Daniel Pipes : Des discussions en ce sens ont eu lieu à plusieurs reprises mais n'ont pas abouti car, si les deux organisations partagent des méthodes et des objectifs semblables, elles diffèrent par leur idéologie et leur personnel. C'est ce qui explique à la fois l'envie et l'échec que l'on voit jusqu'à présent. L'union pourrait advenir si l'Autorité palestinienne devenait si faible que le Hamas pourrait organiser une prise de contrôle hostile. Dans ce cas, une adhésion est possible.
Global Review : Comment comprenez-vous le fait que Yahya Sinouar, le leader du Hamas à Gaza, n'a pas informé ses homologues de Turquie et du Qatar des projets du 7 octobre ?
Daniel Pipes : J'y vois deux raisons : la nécessité du secret opérationnel et les différences d'ordre tactique. Sur ce dernier point, Sinouar est plus violent que ses homologues étrangers. Dès lors, il a sans doute voulu éviter leur veto. Soit dit en passant, la capture des otages était l'objectif principal du 7 octobre. Les meurtres étaient secondaires. Je pense que si c'était à refaire, Sinouar minimiserait les meurtres et augmenterait le nombre d'otages. Moins d'indignation et plus de pouvoir de négociation.

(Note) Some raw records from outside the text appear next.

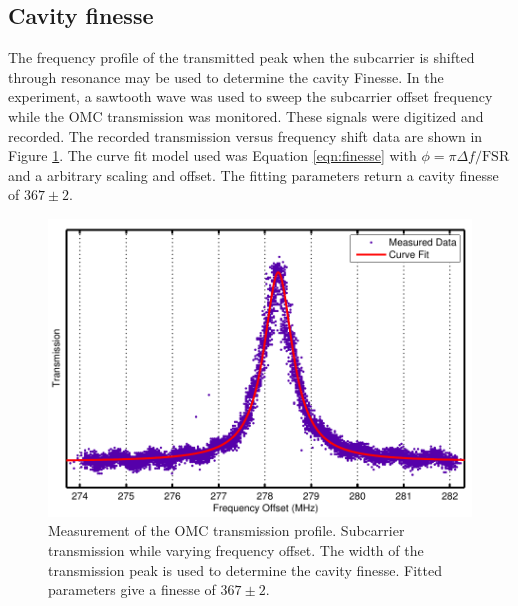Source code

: \subsection{Cavity finesse}
The frequency profile of the transmitted peak when the subcarrier is shifted through resonance may be used to determine the cavity Finesse. %
In the experiment, a sawtooth wave was used to sweep the subcarrier offset frequency while the OMC transmission was monitored. %
These signals were digitized and recorded. %
The recorded transmission versus frequency shift data are shown in Figure \ref{fig:FSRfit}. %
The curve fit model used was Equation \ref{eqn:finesse} with $\phi=\pi \Delta f/\mathrm{FSR}$ and a arbitrary scaling and offset. %
The fitting parameters return a cavity finesse of $367\pm2$.
\begin{figure}
  \begin{center}
  \leavevmode
  \includegraphics{figs-omc/FSRfit.pdf}
  \end{center}
  \caption[Measurement of the OMC transmission profile.]{Measurement of the OMC transmission profile. Subcarrier transmission while varying frequency offset. The width of the transmission peak is used to determine the cavity finesse. Fitted parameters give a finesse of $367\pm2$. }
  \label{fig:FSRfit}
\end{figure}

Un tunnel du Hamas sous l'hôpital Shifa à Gaza. |
Daniel Pipes : Tout à fait. La perspicacité de Spencer confirme l'élément plus général selon lequel le Hamas est, à ma connaissance, la première autorité gouvernementale de l'histoire à faire délibérément en sorte que sa population civile souffre, une tactique qu'illustre l'aménagement de tunnels sous les habitations privées, les écoles et les hôpitaux. Comme indiqué plus haut, cette perversité du Hamas lui attire la sympathie mondiale.

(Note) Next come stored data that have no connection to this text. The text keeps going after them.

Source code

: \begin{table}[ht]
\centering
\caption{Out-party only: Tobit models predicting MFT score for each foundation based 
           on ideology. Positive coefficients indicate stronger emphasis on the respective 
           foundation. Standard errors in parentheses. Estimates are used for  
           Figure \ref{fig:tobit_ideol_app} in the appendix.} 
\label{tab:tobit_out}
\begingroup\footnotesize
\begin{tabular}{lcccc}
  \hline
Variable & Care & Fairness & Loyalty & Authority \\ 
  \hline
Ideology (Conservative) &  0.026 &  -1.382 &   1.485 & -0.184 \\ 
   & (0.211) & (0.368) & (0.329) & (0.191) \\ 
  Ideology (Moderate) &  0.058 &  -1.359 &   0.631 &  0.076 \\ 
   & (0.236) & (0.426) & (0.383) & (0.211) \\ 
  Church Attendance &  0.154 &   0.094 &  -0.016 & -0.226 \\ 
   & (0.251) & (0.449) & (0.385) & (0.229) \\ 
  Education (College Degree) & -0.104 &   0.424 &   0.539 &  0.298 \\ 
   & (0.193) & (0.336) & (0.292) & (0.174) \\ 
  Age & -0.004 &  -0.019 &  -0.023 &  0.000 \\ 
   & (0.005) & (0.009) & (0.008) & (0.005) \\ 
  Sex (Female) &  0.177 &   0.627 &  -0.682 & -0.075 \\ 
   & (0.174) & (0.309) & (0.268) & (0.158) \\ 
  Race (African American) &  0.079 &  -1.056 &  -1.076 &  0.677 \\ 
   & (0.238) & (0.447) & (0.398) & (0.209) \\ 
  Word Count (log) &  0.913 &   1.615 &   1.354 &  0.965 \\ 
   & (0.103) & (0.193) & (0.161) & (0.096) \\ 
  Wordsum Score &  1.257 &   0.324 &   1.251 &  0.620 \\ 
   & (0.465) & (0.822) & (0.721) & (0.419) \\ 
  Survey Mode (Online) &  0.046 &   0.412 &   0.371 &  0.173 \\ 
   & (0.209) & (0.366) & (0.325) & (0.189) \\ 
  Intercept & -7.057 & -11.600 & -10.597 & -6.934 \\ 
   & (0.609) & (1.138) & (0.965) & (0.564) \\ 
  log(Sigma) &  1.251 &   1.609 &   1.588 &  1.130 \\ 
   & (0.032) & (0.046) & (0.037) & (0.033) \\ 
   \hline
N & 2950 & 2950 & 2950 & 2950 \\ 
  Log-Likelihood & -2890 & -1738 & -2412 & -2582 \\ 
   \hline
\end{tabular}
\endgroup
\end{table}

Global Review : Quel regard portez-vous sur la stratégie iranienne depuis le 7 octobre, où le Hezbollah est à moitié en guerre contre Israël, où les Houthis perturbent le commerce mondial et où l'Iran lui-même lance une attaque contre le Pakistan ?
Daniel Pipes : Les États sont plus dangereux lorsqu'ils pressentent leur déclin et agissent donc de manière agressive pour tirer parti de leurs capacités du moment. La Russie, la Chine et l'Iran correspondent tous à ce modèle. Vladimir Poutine a déjà frappé l'Ukraine, Xi Jinping pourrait envahir Taïwan et Khamene'i agit de manière agressive. L'attaque iranienne contre le Pakistan constitue sans aucun doute l'événement géopolitique le plus surprenant du XXIe siècle.
Global Review : Le président turc Recep Tayyip Erdoğan soutient activement le Hamas et souhaite clairement jouer un rôle plus important dans la politique palestinienne. Que pensez-vous de ses démarches ?
Daniel Pipes : Il est efficace. Erdoğan aide le Hamas de plusieurs manières : il héberge son personnel, finance ses actions, lui envoie du matériel (on se souvient du Mavi Marmara) et, selon toute vraisemblance, l'assiste en matière de renseignement. La taille économique de la Turquie, sa situation géographique et son appartenance à l'OTAN en font un allié important pour le Hamas. Jusqu'à présent, Erdoğan n'a pas payé un prix significatif pour ce comportement malveillant.
Global Review : Pourquoi l'Afrique du Sud et le Nicaragua intentent-ils des procès contre Israël, et non contre les gouvernements des pays à majorité musulmane ?
Daniel Pipes : Je suppose que Téhéran les a mis à la tâche en raison du fait que la poursuite en justice d'Israël a davantage de poids lorsque les pays qui entreprennent de telles démarches sont des pays lointains et qui comptent une faible proportion de musulmans dans leur population.